(EXERCISE PROMPT): Where the string "interaction" appears in a line of the data, show that line.
^^^^^^^^^^^^^^^^
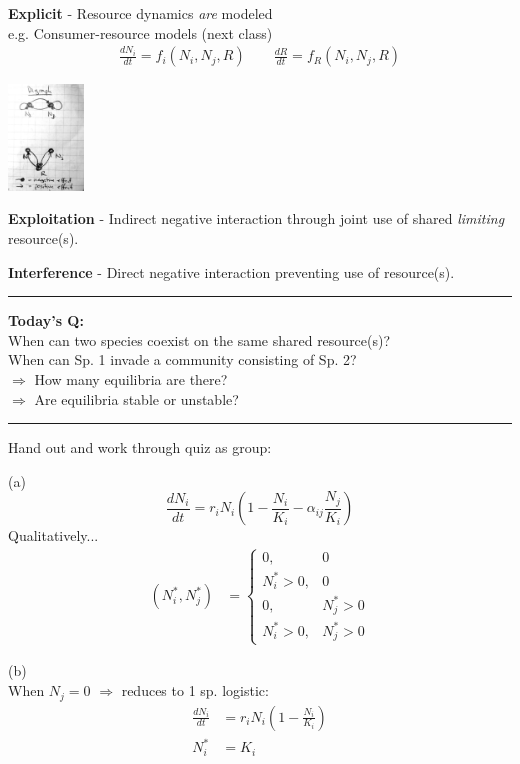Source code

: \documentclass{article}
\newcommand{\note}[1]{\colorbox{gray!30}{#1}}
\newcommand{\ind}{\-\hspace{1cm}}
\begin{document}
\textbf{Explicit} - Resource dynamics \emph{are} modeled\\
\ind \ind e.g. Consumer-resource models (\note{next class})
\begin{align*}
	\frac{dN_i}{dt}=f_i(N_i,N_j,R) \quad \quad 
	\frac{dR}{dt}=f_R(N_i,N_j,R)
\end{align*}
\begin{center}
\includegraphics[width=2cm]{figs/Digraph_explicit.pdf}
\end{center}

\textbf{Exploitation} - Indirect negative interaction through joint use of shared \emph{limiting} resource(s).

\textbf{Interference} - Direct negative interaction preventing use of resource(s).

\rule[0.5ex]{\linewidth}{1pt}

\textbf{Today's Q:} \\ 
\ind When can two species coexist on the same shared resource(s)?\\
\ind When can Sp. 1 invade a community consisting of Sp. 2?\\
\ind \ind $\Rightarrow$ How many equilibria are there?\\
\ind \ind $\Rightarrow$ Are equilibria stable or unstable?\\

\rule[0.5ex]{\linewidth}{1pt}

\note{Hand out and work through quiz as group:}

(a)
\begin{equation*}
		\frac{dN_i}{dt}=r_i N_i \left (1-\frac{N_i}{K_i} - \alpha_{ij}\frac{N_j}{K_i}\right)
\end{equation*}
Qualitatively...
\begin{align*}
(N_i^*,N_j^*)& =
\begin{cases}
	0, & 0  \\
	N_i^* > 0, & 0  \\
	0, & N_j^* > 0\\
	N_i^* > 0, & N_j^* > 0
\end{cases}
\end{align*}

(b)\\
When $N_j=0$ $\Rightarrow$ reduces to 1 sp. logistic:
\begin{align*}
	\frac{dN_i}{dt} & =r_i N_i \left (1-\frac{N_i}{K_i} \right)\\
	N_i^*  & = K_i
\end{align*}
\end{document}
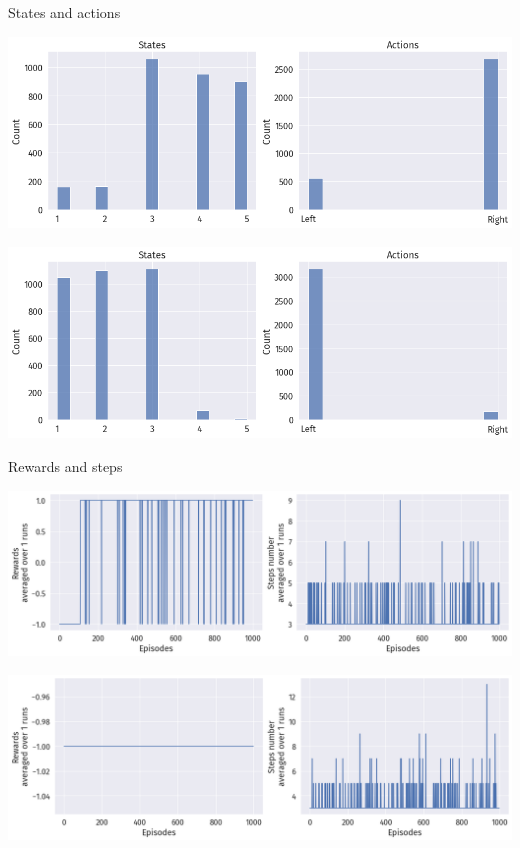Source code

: \documentclass[bigger]{beamer}
\begin{document}
\begin{frame}[label={sec:org94344ed}]{States and actions}
\begin{center}
\includegraphics[width=.9\linewidth]{img/DRL-states-actions.png}
\end{center}
\begin{center}
\includegraphics[width=.9\linewidth]{img/DRL-states-actions2.png}
\end{center}
\end{frame}
\begin{frame}[label={sec:org10dfb92}]{Rewards and steps}
\begin{center}
\includegraphics[width=.9\linewidth]{img/DRL-rewards-steps.png}
\end{center}
\begin{center}
\includegraphics[width=.9\linewidth]{img/DRL-rewards-steps2.png}
\end{center}
\end{frame}
\end{document}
^^^^^^^^^^^^^^^^
(OUTPUT OF THE EXERCISE):
\textbf{Exploitation} - Indirect negative interaction through joint use of shared \emph{limiting} resource(s).
\textbf{Interference} - Direct negative interaction preventing use of resource(s).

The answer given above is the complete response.